According to the investigation by the present inventors, the covering material disclosed in JP11-87784 is insufficient in a light emitting intensity and light emitting efficiency, and in order to achieve an intended color tone and color emission, it is necessary to increase a content of the fluorescent substance in the covering material and set a thickness of the covering material high.
However even by a trial of increasing a content of the fluorescent substance in the covering material for increasing a light emitting intensity, there is a limit in an amount of fluorescent substance which can be mixed, and if the ratio of the fluorescent substance is increased excessively, dispersion failure and white turbidity arise, and as a result, light transmission is lowered and intended color and light emission cannot be obtained.

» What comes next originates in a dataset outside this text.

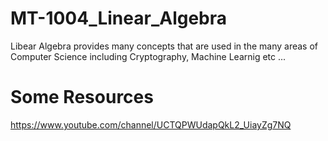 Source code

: # MT-1004_Linear_Algebra
Libear Algebra provides many concepts that are used in the many areas of Computer Science including Cryptography, Machine Learnig etc ...


# Some Resources 
https://www.youtube.com/channel/UCTQPWUdapQkL2_UiayZg7NQ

The present inventors have made intensive studies with respect to a laminated article which has a photofunctional layer containing a rare earth metal compound being capable of exhibiting a fluorescence (light emission) phenomenon and light amplifying phenomenon, and as a result, have found that a light emitting intensity, light emitting efficiency and further a fluorescence life are enhanced more firstly by using a specific polymer as a matrix polymer (binder resin) of a photofunctional layer and secondly by providing a low refractive index layer on the photofunctional layer and selecting a specific refractive index for the transparent substrate, photofunctional layer and low refractive index layer, and have completed the present invention.